A diverse team, rich in different perspectives, is essential. As I argued above, successful RAI teams have to move beyond only having tech critics; it needs builders, visionaries, and pragmatists. Teams should consist of members who can constructively challenge ideas, propose innovative solutions, and foresee potential impacts of AI applications. A team that is diverse in skills, backgrounds, and viewpoints is more likely to identify and address the multifaceted challenges AI presents.

Live in the empirical world of risk, not the theoretical one

It is critical for RAI teams to avoid becoming the ‘Department of No’. While it’s their role to identify potential risks and ethical considerations, they should also be enablers of responsible innovation. This involves working proactively with other departments to find solutions that align with ethical standards while still allowing for creative and effective use of AI.

You can’t simply exist as a team of critics that offers objections to every new feature on the grounds that it could theoretically go poorly. Always describe the risks empirically — quantitatively if possible — by using rough expected-value style reasoning. Describe the nature of the risk that is posed, how likely it is to affect users, and outline the cost if this happens. Is it reputational cost due to an embarrassing model error? Regulatory fines due to compliance risk? A violation of the core values of your firm? Be specific, be truthful, and be pragmatic.

Every action a firm can take carries risk — but so does inaction. Recognize when the potential benefits may outweigh potential costs and communicate this. I’m not saying you should be strictly utilitarian and that any action is simply a matter of tallying up pros and cons, but I am saying that unprincipled obstructionism can end up costing a lot more in the long run. Importantly, being clear-eyed and pragmatic about managing risk also creates reputational and organizational capital that will allow you to make more principled stands when they truly matter. (In retrospect, this entire section could just be called “don’t let the perfect be the enemy of the good.“)

Footnotes

  1. I have no inside information about how any of these teams operated, why they were part of layoffs or reorgs, and am in no way implying that these teams would have been retained if they followed these guidelines.

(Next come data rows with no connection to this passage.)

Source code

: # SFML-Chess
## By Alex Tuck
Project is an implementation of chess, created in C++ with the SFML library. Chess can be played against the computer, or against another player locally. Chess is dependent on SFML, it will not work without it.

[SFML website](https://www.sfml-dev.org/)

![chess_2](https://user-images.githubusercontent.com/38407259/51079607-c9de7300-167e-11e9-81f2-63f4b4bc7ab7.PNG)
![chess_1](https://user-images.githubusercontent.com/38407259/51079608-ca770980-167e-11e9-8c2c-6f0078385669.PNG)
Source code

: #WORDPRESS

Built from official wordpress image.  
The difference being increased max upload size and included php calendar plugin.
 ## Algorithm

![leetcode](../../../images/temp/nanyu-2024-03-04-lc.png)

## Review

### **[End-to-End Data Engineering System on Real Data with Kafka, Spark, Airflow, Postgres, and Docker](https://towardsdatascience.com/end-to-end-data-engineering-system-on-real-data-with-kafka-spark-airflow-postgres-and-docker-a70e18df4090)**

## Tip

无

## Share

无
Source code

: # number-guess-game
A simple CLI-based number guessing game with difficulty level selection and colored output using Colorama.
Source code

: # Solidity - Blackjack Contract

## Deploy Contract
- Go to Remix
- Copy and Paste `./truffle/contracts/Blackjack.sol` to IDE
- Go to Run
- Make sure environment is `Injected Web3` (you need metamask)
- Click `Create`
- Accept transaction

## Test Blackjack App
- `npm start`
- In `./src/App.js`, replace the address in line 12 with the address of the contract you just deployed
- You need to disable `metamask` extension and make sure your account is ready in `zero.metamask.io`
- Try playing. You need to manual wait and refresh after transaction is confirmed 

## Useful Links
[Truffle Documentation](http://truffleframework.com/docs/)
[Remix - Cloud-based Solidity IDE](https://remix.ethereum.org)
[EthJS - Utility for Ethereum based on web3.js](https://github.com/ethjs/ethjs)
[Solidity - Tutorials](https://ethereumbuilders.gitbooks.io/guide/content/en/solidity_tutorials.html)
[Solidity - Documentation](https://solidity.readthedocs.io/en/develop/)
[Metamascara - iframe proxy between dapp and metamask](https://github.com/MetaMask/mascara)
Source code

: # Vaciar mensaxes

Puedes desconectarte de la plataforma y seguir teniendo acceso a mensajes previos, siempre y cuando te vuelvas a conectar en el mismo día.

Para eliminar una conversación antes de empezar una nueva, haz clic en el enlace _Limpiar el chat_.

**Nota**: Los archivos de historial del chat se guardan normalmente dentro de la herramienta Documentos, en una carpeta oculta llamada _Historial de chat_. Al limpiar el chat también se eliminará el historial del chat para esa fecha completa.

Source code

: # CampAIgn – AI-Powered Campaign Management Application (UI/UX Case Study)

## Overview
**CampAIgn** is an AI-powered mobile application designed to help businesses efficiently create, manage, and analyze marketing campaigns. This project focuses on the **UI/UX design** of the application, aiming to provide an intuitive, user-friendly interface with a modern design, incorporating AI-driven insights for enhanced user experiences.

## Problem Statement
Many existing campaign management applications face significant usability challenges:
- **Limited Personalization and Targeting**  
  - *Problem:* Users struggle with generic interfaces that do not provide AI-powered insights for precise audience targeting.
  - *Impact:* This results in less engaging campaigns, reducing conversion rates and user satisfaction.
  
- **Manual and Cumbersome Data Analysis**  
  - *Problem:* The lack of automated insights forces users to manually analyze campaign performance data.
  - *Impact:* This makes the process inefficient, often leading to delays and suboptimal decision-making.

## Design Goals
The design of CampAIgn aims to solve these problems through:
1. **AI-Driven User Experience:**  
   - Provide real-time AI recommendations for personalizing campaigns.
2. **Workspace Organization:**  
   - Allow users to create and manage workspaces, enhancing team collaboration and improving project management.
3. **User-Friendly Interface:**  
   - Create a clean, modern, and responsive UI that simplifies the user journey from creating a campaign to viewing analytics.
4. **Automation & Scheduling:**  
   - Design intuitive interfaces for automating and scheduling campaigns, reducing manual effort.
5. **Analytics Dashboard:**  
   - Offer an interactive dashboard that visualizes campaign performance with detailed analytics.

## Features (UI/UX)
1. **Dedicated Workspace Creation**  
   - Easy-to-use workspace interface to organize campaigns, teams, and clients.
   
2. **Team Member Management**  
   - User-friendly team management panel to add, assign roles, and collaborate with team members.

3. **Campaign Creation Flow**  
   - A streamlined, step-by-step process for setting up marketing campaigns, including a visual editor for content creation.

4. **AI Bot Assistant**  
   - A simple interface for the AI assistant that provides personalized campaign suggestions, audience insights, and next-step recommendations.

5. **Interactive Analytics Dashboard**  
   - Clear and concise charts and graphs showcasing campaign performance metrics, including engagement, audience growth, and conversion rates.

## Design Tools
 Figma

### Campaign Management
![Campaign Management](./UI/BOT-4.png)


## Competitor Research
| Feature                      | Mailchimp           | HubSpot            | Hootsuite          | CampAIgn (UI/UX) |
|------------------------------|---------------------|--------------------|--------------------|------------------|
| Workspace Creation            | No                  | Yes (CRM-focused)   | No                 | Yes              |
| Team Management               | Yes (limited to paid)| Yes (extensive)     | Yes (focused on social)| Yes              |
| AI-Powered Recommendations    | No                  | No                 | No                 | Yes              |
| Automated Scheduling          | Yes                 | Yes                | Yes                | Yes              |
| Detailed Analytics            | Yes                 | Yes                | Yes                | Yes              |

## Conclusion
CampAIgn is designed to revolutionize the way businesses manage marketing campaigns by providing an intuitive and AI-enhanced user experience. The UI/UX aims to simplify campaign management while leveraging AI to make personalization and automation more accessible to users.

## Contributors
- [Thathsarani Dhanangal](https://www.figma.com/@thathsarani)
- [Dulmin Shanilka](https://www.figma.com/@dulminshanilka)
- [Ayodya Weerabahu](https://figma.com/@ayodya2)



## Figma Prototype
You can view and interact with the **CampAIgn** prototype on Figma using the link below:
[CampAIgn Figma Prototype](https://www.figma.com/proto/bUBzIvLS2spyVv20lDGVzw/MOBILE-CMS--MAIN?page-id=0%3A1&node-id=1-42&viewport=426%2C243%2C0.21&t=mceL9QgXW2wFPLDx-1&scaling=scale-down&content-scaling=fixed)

I am merely speaking from my own experience.

  2. As an aside, one contrarian opinion that I have is that most RAI teams should not seek to have “blocking” power similar to that of legal teams. Not only are RAI questions less cut-and-dry than legal questions, being a blocking team comes with an organizational identity that is likely to limit your influence in the long run. Instead, prefer influence and partnership, calling in regulatory teams to block releases when necessary.